La solidarietà verso l’ex colonia britannica ha cambiato le fortune di Tsai, il cui partito ha premuto molto sull’identità taiwanese, contro l’immagine data di Han Kuo-yu, il sindaco della città portuale di Kaohsiung e candidato dei Nazionalisti del Kuomintang, che ha puntato sulle difficoltà economiche e sul futuro incerto delle giovani generazioni. Nella percezione diffusa, il Kmt è una forza conciliante con Pechino, promotrice della firma del “Consensus” del 1992 sul principio della ‘Unica Cina’, di cui Taipei dà lettura diversa da quella di Pechino.
Tsai si è rifiutata di riconoscere l’Unica Cina già dalla salita al potere a maggio 2016, ha promosso politiche incentrate sull’autonomia e ha acquistato armamenti per miliardi di dollari dagli Usa con cui ha stretto oltremodo i rapporti, mandando su tutte le furie Pechino che ha aumentato il pressing, anche militare sull’isola.
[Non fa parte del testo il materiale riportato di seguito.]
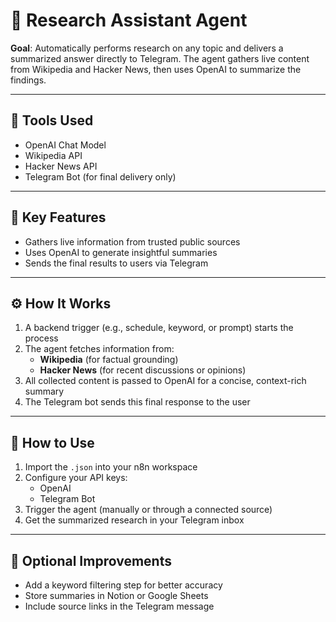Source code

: # 🧠 Research Assistant Agent

**Goal**: Automatically performs research on any topic and delivers a summarized answer directly to Telegram. The agent gathers live content from Wikipedia and Hacker News, then uses OpenAI to summarize the findings.

---

## 🔧 Tools Used
- OpenAI Chat Model
- Wikipedia API
- Hacker News API
- Telegram Bot (for final delivery only)

---

## 📌 Key Features
- Gathers live information from trusted public sources  
- Uses OpenAI to generate insightful summaries  
- Sends the final results to users via Telegram  

---

## ⚙️ How It Works
1. A backend trigger (e.g., schedule, keyword, or prompt) starts the process  
2. The agent fetches information from:
   - **Wikipedia** (for factual grounding)  
   - **Hacker News** (for recent discussions or opinions)  
3. All collected content is passed to OpenAI for a concise, context-rich summary  
4. The Telegram bot sends this final response to the user  

---

## 📎 How to Use
1. Import the `.json` into your n8n workspace  
2. Configure your API keys:
   - OpenAI  
   - Telegram Bot  
3. Trigger the agent (manually or through a connected source)  
4. Get the summarized research in your Telegram inbox  

---

## 📸 Optional Improvements
- Add a keyword filtering step for better accuracy  
- Store summaries in Notion or Google Sheets  
- Include source links in the Telegram message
Taiwan è “parte integrante del territorio” da riunire “alla madrepatria anche con la forza, se necessario”, ha detto in più volte il presidente Xi Jinping, che ha proposto un avvicinamento di Taipei al modello di semi-sovranità di “un Paese, due sistemi” come per Hong Kong e Macao. Un tema diventato un pilastro elettorale di Tsai, rifiutatasi di prenderlo in considerazione alla luce dei fatti di Hong Kong.
Dalla prospettiva cinese, Taiwan “si prepara alle elezioni regionali”, ha titolato il Global Times, tabloid del Quotidiano del Popolo, la ‘voce’ del Partito comunista, tra le accuse di “influenza” della Cina sul voto (ci sono stati casi di fake news contro la Tsai, tra le cause che hanno portato al varo della legge ‘anti-infiltrazioni esterne’) e il condizionamento delle proteste di Hong Kong.
Malgrado le crescenti sfide e il rafforzamento delle forze “pro-indipendenza”, la “riunificazione è un trend inevitabile a prescindere dal vincitore” elettorale.
Liu Jieyi, capo del Taiwan Work Office del Comitato centrale del Pcc e dell’Ufficio di Taiwan del governo, ha ammonito a inizio anno che se le due parti troveranno un passo di sviluppo pacifico, “i compatrioti di Taiwan potranno godere dei relativi benefici”. Invece, “il confronto e l’ostilità di una piccola minoranza finiranno per colpire gli interessi dei compatrioti”.
Il ministro degli Esteri taiwanese Joseph Wu ha offerto oggi un ramo d’ulivo a Pechino dicendo che, se rieletta, Tsai terrebbe lo status quo, quindi non cercherebbe l’indipendenza, all’insegna di “relazioni sostenibili, prevedibili e pacifiche”.
Wu ha chiesto alla Cina di non fare ritorsioni. “Sono nostre elezioni: se vogliono giocare con le democrazie in altri Paesi, forse potrebbero provare facendo le loro elezioni”, ha aggiunto.
Tsai, 63 anni con studi alla London School of Economics, è secondo i sondaggi di fine dicembre al 50% delle intenzioni di voto, con un ampio margine del 25-30% su Han, margine incolmabile secondo gli esperti.